Along the way, Aladeen meets Zoey, the frumpy manager of an organic grocery store who puts the Earth first in everything she does. Anna Faris plays Zoey in that clueless way that she pioneered back in her Scary Movie days. Faris does nothing new with her character but Baron Cohen plays off her quite well. She is the straight man in their comedy duo who is constantly setting him up for the next butt-puckeringly shocking line.

The other main character in Aladeen’s adventure through New York City is Nadal, Wadiya’s former head of the nuclear program who was supposedly beheaded years ago. Jason Mantzoukas (FX’s The League) is a master at improv and some of the funniest scenes are the ones where he and Baron Cohen are simply bickering back and forth. The Dictator will no doubt make Mantzoukas a hot commodity for big Hollywood comedies to come.

The supporting cast is made up of people who are genuinely funny in real life and who true fans of comedy will appreciate.
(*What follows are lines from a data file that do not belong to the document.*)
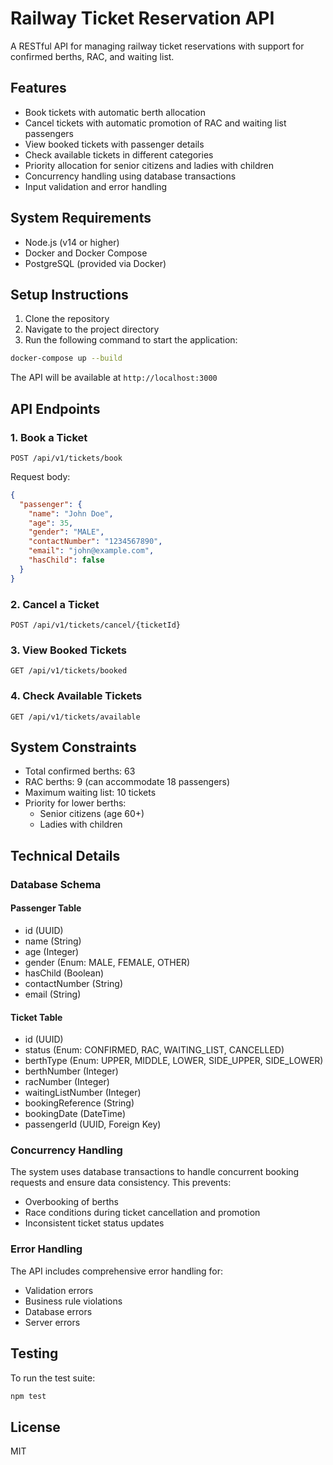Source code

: # Railway Ticket Reservation API

A RESTful API for managing railway ticket reservations with support for confirmed berths, RAC, and waiting list.

## Features

- Book tickets with automatic berth allocation
- Cancel tickets with automatic promotion of RAC and waiting list passengers
- View booked tickets with passenger details
- Check available tickets in different categories
- Priority allocation for senior citizens and ladies with children
- Concurrency handling using database transactions
- Input validation and error handling

## System Requirements

- Node.js (v14 or higher)
- Docker and Docker Compose
- PostgreSQL (provided via Docker)

## Setup Instructions

1. Clone the repository
2. Navigate to the project directory
3. Run the following command to start the application:

```bash
docker-compose up --build
```

The API will be available at `http://localhost:3000`

## API Endpoints

### 1. Book a Ticket

```http
POST /api/v1/tickets/book
```

Request body:

```json
{
  "passenger": {
    "name": "John Doe",
    "age": 35,
    "gender": "MALE",
    "contactNumber": "1234567890",
    "email": "john@example.com",
    "hasChild": false
  }
}
```

### 2. Cancel a Ticket

```http
POST /api/v1/tickets/cancel/{ticketId}
```

### 3. View Booked Tickets

```http
GET /api/v1/tickets/booked
```

### 4. Check Available Tickets

```http
GET /api/v1/tickets/available
```

## System Constraints

- Total confirmed berths: 63
- RAC berths: 9 (can accommodate 18 passengers)
- Maximum waiting list: 10 tickets
- Priority for lower berths:
  - Senior citizens (age 60+)
  - Ladies with children

## Technical Details

### Database Schema

#### Passenger Table

- id (UUID)
- name (String)
- age (Integer)
- gender (Enum: MALE, FEMALE, OTHER)
- hasChild (Boolean)
- contactNumber (String)
- email (String)

#### Ticket Table

- id (UUID)
- status (Enum: CONFIRMED, RAC, WAITING_LIST, CANCELLED)
- berthType (Enum: UPPER, MIDDLE, LOWER, SIDE_UPPER, SIDE_LOWER)
- berthNumber (Integer)
- racNumber (Integer)
- waitingListNumber (Integer)
- bookingReference (String)
- bookingDate (DateTime)
- passengerId (UUID, Foreign Key)

### Concurrency Handling

The system uses database transactions to handle concurrent booking requests and ensure data consistency. This prevents:

- Overbooking of berths
- Race conditions during ticket cancellation and promotion
- Inconsistent ticket status updates

### Error Handling

The API includes comprehensive error handling for:

- Validation errors
- Business rule violations
- Database errors
- Server errors

## Testing

To run the test suite:

```bash
npm test
```

## License

MIT
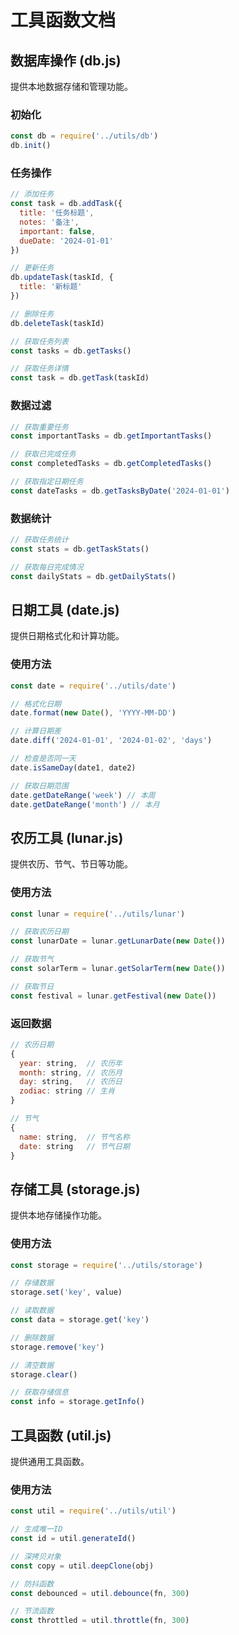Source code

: # 工具函数文档

## 数据库操作 (db.js)

提供本地数据存储和管理功能。

### 初始化
```js
const db = require('../utils/db')
db.init()
```

### 任务操作
```js
// 添加任务
const task = db.addTask({
  title: '任务标题',
  notes: '备注',
  important: false,
  dueDate: '2024-01-01'
})

// 更新任务
db.updateTask(taskId, {
  title: '新标题'
})

// 删除任务
db.deleteTask(taskId)

// 获取任务列表
const tasks = db.getTasks()

// 获取任务详情
const task = db.getTask(taskId)
```

### 数据过滤
```js
// 获取重要任务
const importantTasks = db.getImportantTasks()

// 获取已完成任务
const completedTasks = db.getCompletedTasks()

// 获取指定日期任务
const dateTasks = db.getTasksByDate('2024-01-01')
```

### 数据统计
```js
// 获取任务统计
const stats = db.getTaskStats()

// 获取每日完成情况
const dailyStats = db.getDailyStats()
```

## 日期工具 (date.js)

提供日期格式化和计算功能。

### 使用方法
```js
const date = require('../utils/date')

// 格式化日期
date.format(new Date(), 'YYYY-MM-DD')

// 计算日期差
date.diff('2024-01-01', '2024-01-02', 'days')

// 检查是否同一天
date.isSameDay(date1, date2)

// 获取日期范围
date.getDateRange('week') // 本周
date.getDateRange('month') // 本月
```

## 农历工具 (lunar.js)

提供农历、节气、节日等功能。

### 使用方法
```js
const lunar = require('../utils/lunar')

// 获取农历日期
const lunarDate = lunar.getLunarDate(new Date())

// 获取节气
const solarTerm = lunar.getSolarTerm(new Date())

// 获取节日
const festival = lunar.getFestival(new Date())
```

### 返回数据
```js
// 农历日期
{
  year: string,  // 农历年
  month: string, // 农历月
  day: string,   // 农历日
  zodiac: string // 生肖
}

// 节气
{
  name: string,  // 节气名称
  date: string   // 节气日期
}
```

## 存储工具 (storage.js)

提供本地存储操作功能。

### 使用方法
```js
const storage = require('../utils/storage')

// 存储数据
storage.set('key', value)

// 读取数据
const data = storage.get('key')

// 删除数据
storage.remove('key')

// 清空数据
storage.clear()

// 获取存储信息
const info = storage.getInfo()
```

## 工具函数 (util.js)

提供通用工具函数。

### 使用方法
```js
const util = require('../utils/util')

// 生成唯一ID
const id = util.generateId()

// 深拷贝对象
const copy = util.deepClone(obj)

// 防抖函数
const debounced = util.debounce(fn, 300)

// 节流函数
const throttled = util.throttle(fn, 300)
``` 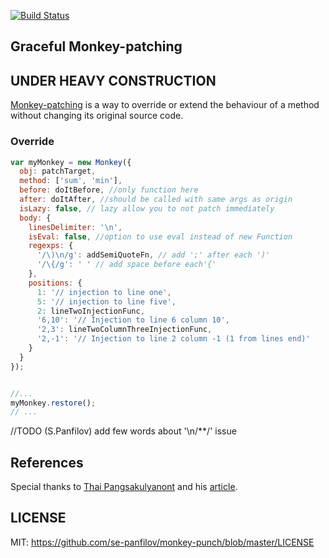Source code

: [![Build Status](https://travis-ci.org/se-panfilov/monkey-punch.svg?branch=master)](https://travis-ci.org/se-panfilov/monkey-punch)

Graceful Monkey-patching
------

UNDER HEAVY CONSTRUCTION
----

[Monkey-patching][1] is a way to override or extend the behaviour of a method without changing its original source code.

### Override

```javascript
var myMonkey = new Monkey({
  obj: patchTarget,
  method: ['sum', 'min'],
  before: doItBefore, //only function here
  after: doItAfter, //should be called with same args as origin
  isLazy: false, // lazy allow you to not patch immediately
  body: {
    linesDelimiter: '\n',
    isEval: false, //option to use eval instead of new Function
    regexps: {
      '/\)\n/g': addSemiQuoteFn, // add ';' after each ')'
      '/\{/g': ' ' // add space before each'{'
    },
    positions: {
      1: '// injection to line one',
      5: '// injection to line five',
      2: lineTwoInjectionFunc,
      '6,10': '// Injection to line 6 column 10',
      '2,3': lineTwoColumnThreeInjectionFunc,
      '2,-1': '// Injection to line 2 column -1 (1 from lines end)'
    }
  }
});


//...
myMonkey.restore();
// ...
```


//TODO (S.Panfilov)  add few words about '\n/**/' issue

## References

Special thanks to [Thai Pangsakulyanont][4] and his [article][3].

## LICENSE

MIT: https://github.com/se-panfilov/monkey-punch/blob/master/LICENSE

[1]: https://en.wikipedia.org/wiki/Monkey_patch
[2]: http://javascript.info/tutorial/decorators
[3]: http://me.dt.in.th/page/JavaScript-override/
[4]: http://dt.in.th/
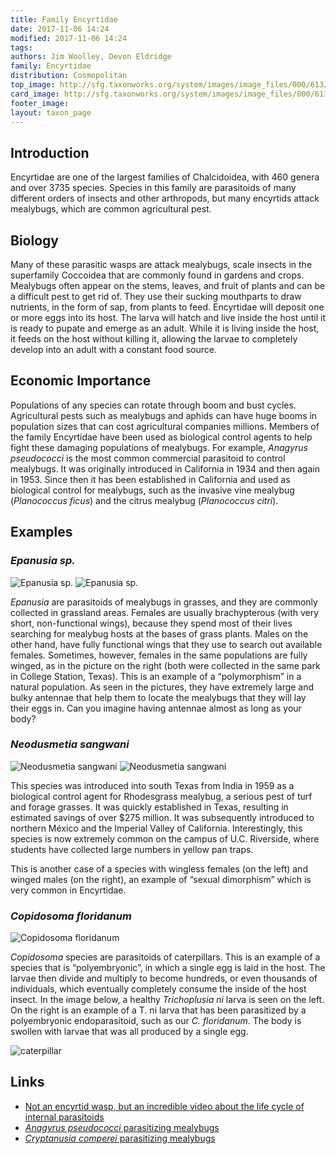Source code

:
 ```yaml
---
title: Family Encyrtidae 
date: 2017-11-06 14:24 
modified: 2017-11-06 14:24 
tags: 
authors: Jim Woolley, Devon Eldridge
family: Encyrtidae
distribution: Cosmopolitan
top_image: http://sfg.taxonworks.org/system/images/image_files/000/613/916/original/img_0_1.png
card_image: http://sfg.taxonworks.org/system/images/image_files/000/613/913/medium/img_2_1.png
footer_image: 
layout: taxon_page
---
```


## Introduction

Encyrtidae are one of the largest families of Chalcidoidea, with 460 genera and over 3735 species. Species in this family are parasitoids of many different orders of insects and other arthropods, but many encyrtids attack mealybugs, which are common agricultural pest. 

## Biology 

Many of these parasitic wasps are attack mealybugs, scale insects in the superfamily Coccoidea that are commonly found in gardens and crops. Mealybugs often appear on the stems, leaves, and fruit of plants and can be a difficult pest to get rid of. They use their sucking mouthparts to draw nutrients, in the form of sap, from plants to feed. Encyrtidae will deposit one or more eggs into its host. The larva will hatch and live inside the host until it is ready to pupate and emerge as an adult. While it is living inside the host, it feeds on the host without killing it, allowing the larvae to completely develop into an adult with a constant food source. 

## Economic Importance
Populations of any species can rotate through boom and bust cycles. Agricultural pests such as mealybugs and aphids can have huge booms in population sizes that can cost agricultural companies millions. Members of the family Encyrtidae have been used as biological control agents to help fight these damaging populations of mealybugs. For example, _Anagyrus pseudococci_ is the most common commercial parasitoid to control mealybugs. It was originally introduced in California in 1934 and then again in 1953. Since then it has been established in California and used as biological control for mealybugs, such as the invasive vine mealybug (_Planococcus ficus_) and the citrus mealybug (_Planococcus citri_). 

## Examples

### _Epanusia sp._

![Epanusia sp.](http://sfg.taxonworks.org/system/images/image_files/000/613/913/medium/img_2_1.png)
![Epanusia sp.](http://sfg.taxonworks.org/system/images/image_files/000/613/914/medium/img_2_2.png)

_Epanusia_ are parasitoids of mealybugs in grasses, and they are commonly collected in grassland areas.  Females are usually brachypterous (with very short, non-functional wings), because they spend most of their lives searching for mealybug hosts at the bases of grass plants. Males on the other hand, have fully functional wings that they use to search out available females. Sometimes, however, females in the same populations are fully winged, as in the picture on the right (both were collected in the same park in College Station, Texas).  This is an example of a “polymorphism” in a natural population. 
As seen in the pictures, they have extremely large and bulky antennae that help them to locate the mealybugs that they will lay their eggs in. Can you imagine having antennae almost as long as your body? 

### _Neodusmetia sangwani_

![Neodusmetia sangwani](http://sfg.taxonworks.org/system/images/image_files/000/613/917/medium/img_3_2.png)
![Neodusmetia sangwani](http://sfg.taxonworks.org/system/images/image_files/000/613/918/medium/img_4_1.png) 

This species was introduced into south Texas from India in 1959 as a biological control agent for Rhodesgrass mealybug, a serious pest of turf and forage grasses.  It was quickly established in Texas, resulting in estimated savings of over $275 million.  It was subsequently introduced to northern México and the Imperial Valley of California.  Interestingly, this species is now extremely common on the campus of U.C. Riverside, where students have collected large numbers in yellow pan traps.

This is another case of a species with wingless females (on the left) and winged males (on the right), an example of “sexual dimorphism” which is very common in Encyrtidae.

### _Copidosoma floridanum_

![Copidosoma floridanum](http://sfg.taxonworks.org/system/images/image_files/000/613/918/medium/img_4_1.png)

_Copidosoma_ species are parasitoids of caterpillars.  This is an example of a species that is “polyembryonic”, in which a single egg is laid in the host. The larvae then divide and multiply to become hundreds, or even thousands of individuals, which eventually completely consume the inside of the host insect. In the image below, a healthy _Trichoplusia ni_ larva is seen on the left. On the right is an example of a T. ni larva that has been parasitized by a polyembryonic endoparasitoid, such as our _C. floridanum_. The body is swollen with larvae that was all produced by a single egg. 

![caterpillar](http://sfg.taxonworks.org/system/images/image_files/000/613/919/original/img_5_1.png)

## Links

* [Not an encyrtid wasp, but an incredible video about the life cycle of internal parasitoids](https://www.youtube.com/watch?v=vMG-LWyNcAs)
* [_Anagyrus pseudococci_ parasitizing mealybugs](https://www.youtube.com/watch?v=BQaWbDFxzyE)
* [_Cryptanusia comperei_ parasitizing mealybugs](https://www.youtube.com/watch?v=G72i_0y-4Ug)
Actors and writers from shows like SNL, The Daily Show, Children’s Hospital, Delocated, and Parks & Recreation all come together to elevate this movie above the trite Sandler-esque fare that usually populates the summer comedy arena. There are even a few comedy legends who pop in for walk on roles, which may seem like a waste, but when you think about the fact that director Larry Charles produced shows like Seinfeld, Entourage, and Curb Your Enthusiasm, it is easy to understand why no one would refuse the chance to work with him.

The film is barely 80 minutes but not a single one is wasted. The jokes are delivered like ammo from a machine-gun which means that even if only 80% of the jokes land, audiences should still feel like their insides have been decimated from laughing so hard. The logic of all the characters is always asinine, but if that’s what it takes to see a mind-bogglingly ridiculous scenario played out for the sake of comedy, then I am all for it.

After 21 Jumpstreet, The Dictator is the funniest movie of the year but there is no telling if it will be a success. It seemed that after Bruno, a large percentage of people were not as impressed by Baron Cohen’s brand of comedy. Friends of mine said that it wasn’t as funny as Borat, but of course humor is completely subjective. The SNL sketch turned feature film, Macgruber, was also an R-rated comedy about terrorists that I thought was one of the funniest movies of 2010, but it turned out to be a financial failure. What may save The Dictator though, is that Baron Cohen is a master of publicity. Maybe if Will Forte had thrown ashes on Ryan Seacrest at The Oscars, we would be looking forward to Macgruber 2: Cunth Harder this June.